Assigned task. Using the data below, return the stretch from the line that contains "We evaluate on" through the line that contains "ten-scene split (Gendarmenmarkt, Piccadilly, Roman", both included, exactly as it stands and nothing beyond it.

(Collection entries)

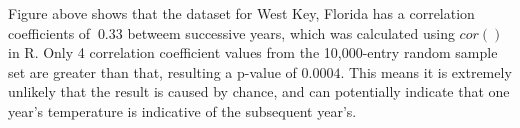 \documentclass[10pt]{article}
\begin{document}
    Figure above shows that the dataset for West Key, Florida has a correlation coefficients of $~0.33$ betweem successive years, which was calculated using $cor()$ in R. Only 4 correlation coefficient values from the 10,000-entry random sample set are greater than that, resulting a p-value of $0.0004$. This means it is extremely unlikely that the result is caused by chance, and can potentially indicate that one year's temperature is indicative of the subsequent year's.
\end{document}

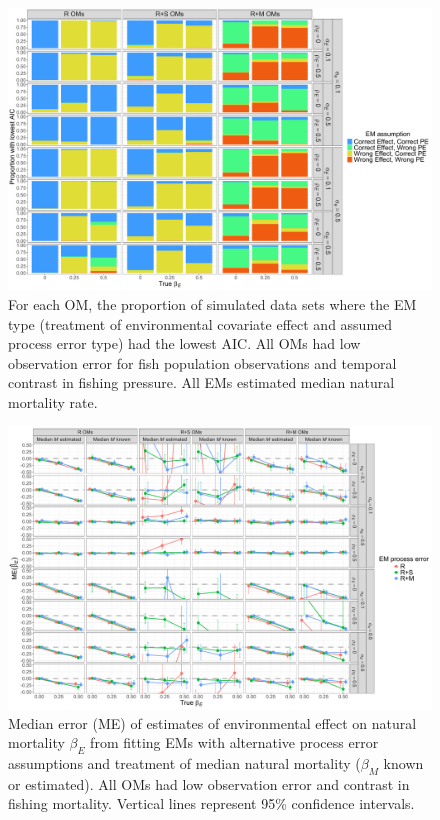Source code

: \documentclass[
  12pt,
]{article}
\begin{document}
\begin{landscape}
\begin{figure}
\begin{center}
\includegraphics[height = \textheight]{aic_main}
\end{center}
\caption{For each OM, the proportion of simulated data sets where the EM type (treatment of environmental covariate effect and  assumed process error type) had the lowest AIC. All OMs had low observation error for fish population observations and temporal contrast in fishing pressure. All EMs estimated median natural mortality rate.}\label{aic}
\end{figure}
\end{landscape}

\begin{landscape}
\begin{figure}
\begin{center}
\includegraphics[height = \textheight]{beta_E_bias_main}
\end{center}
\caption{Median error (ME) of estimates of environmental effect on natural mortality $\beta_E$ from fitting EMs with alternative process error assumptions and treatment of median natural mortality ($\beta_M$ known or estimated). All OMs had low observation error and contrast in fishing mortality. Vertical lines represent 95\% confidence intervals.}\label{beta_E_bias}
\end{figure}
\end{landscape}
\end{document}
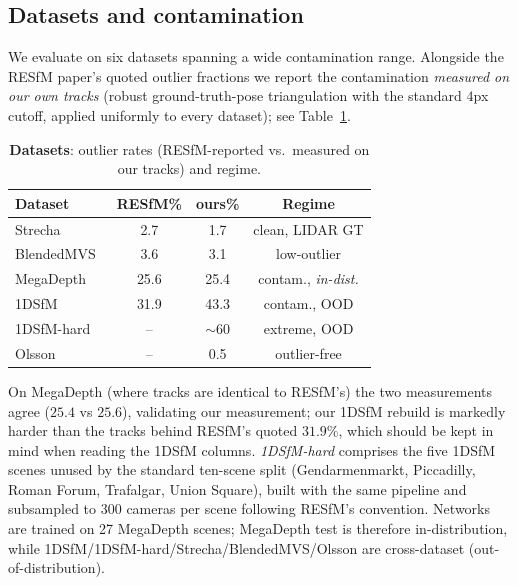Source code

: \documentclass[10pt,twocolumn,letterpaper]{article}
\begin{document}
\subsection{Datasets and contamination}
We evaluate on six datasets spanning a wide contamination range. Alongside the RESfM
paper's quoted outlier fractions we report the contamination \emph{measured on our own
tracks} (robust ground-truth-pose triangulation with the standard $4$px cutoff, applied
uniformly to every dataset); see Table~\ref{tab:datasets}.
\begin{table}[t]\centering\footnotesize
\caption{\textbf{Datasets}: outlier rates (RESfM-reported vs.\ measured on our tracks) and regime.}
\label{tab:datasets}
\setlength{\tabcolsep}{1.2pt}%
\begin{tabular}{lccc}
\toprule
Dataset & RESfM\% & ours\% & Regime\\
\midrule
Strecha~\cite{strecha} & 2.7 & 1.7 & clean, LIDAR GT\\
BlendedMVS~\cite{blendedmvs} & 3.6 & 3.1 & low-outlier\\
MegaDepth~\cite{megadepth} & 25.6 & 25.4 & contam., \emph{in-dist.}\\
1DSfM~\cite{onedsfm} & 31.9 & 43.3 & contam., OOD\\
1DSfM-hard & -- & $\sim$60 & extreme, OOD\\
Olsson~\cite{olsson} & -- & 0.5 & outlier-free\\
\bottomrule
\end{tabular}
\end{table}
On MegaDepth (where tracks are identical to RESfM's) the two measurements agree
($25.4$ vs $25.6$), validating our measurement; our 1DSfM rebuild is markedly harder than
the tracks behind RESfM's quoted $31.9\%$, which should be kept in mind when reading the
1DSfM columns. \emph{1DSfM-hard} comprises the five 1DSfM scenes unused by the standard
ten-scene split (Gendarmenmarkt, Piccadilly, Roman Forum, Trafalgar, Union Square), built
with the same pipeline and subsampled to $300$ cameras per scene following RESfM's
convention. Networks are trained on 27 MegaDepth scenes; MegaDepth test is therefore
in-distribution, while 1DSfM/1DSfM-hard/Strecha/BlendedMVS/Olsson are cross-dataset
(out-of-distribution).
\end{document}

Response.
We evaluate on six datasets spanning a wide contamination range. Alongside the RESfM
paper's quoted outlier fractions we report the contamination \emph{measured on our own
tracks} (robust ground-truth-pose triangulation with the standard $4$px cutoff, applied
uniformly to every dataset); see Table~\ref{tab:datasets}.
\begin{table}[t]\centering\footnotesize
\caption{\textbf{Datasets}: outlier rates (RESfM-reported vs.\ measured on our tracks) and regime.}
\label{tab:datasets}
\setlength{\tabcolsep}{1.2pt}%
\begin{tabular}{lccc}
\toprule
Dataset & RESfM\% & ours\% & Regime\\
\midrule
Strecha~\cite{strecha} & 2.7 & 1.7 & clean, LIDAR GT\\
BlendedMVS~\cite{blendedmvs} & 3.6 & 3.1 & low-outlier\\
MegaDepth~\cite{megadepth} & 25.6 & 25.4 & contam., \emph{in-dist.}\\
1DSfM~\cite{onedsfm} & 31.9 & 43.3 & contam., OOD\\
1DSfM-hard & -- & $\sim$60 & extreme, OOD\\
Olsson~\cite{olsson} & -- & 0.5 & outlier-free\\
\bottomrule
\end{tabular}
\end{table}
On MegaDepth (where tracks are identical to RESfM's) the two measurements agree
($25.4$ vs $25.6$), validating our measurement; our 1DSfM rebuild is markedly harder than
the tracks behind RESfM's quoted $31.9\%$, which should be kept in mind when reading the
1DSfM columns. \emph{1DSfM-hard} comprises the five 1DSfM scenes unused by the standard
ten-scene split (Gendarmenmarkt, Piccadilly, Roman Forum, Trafalgar, Union Square), built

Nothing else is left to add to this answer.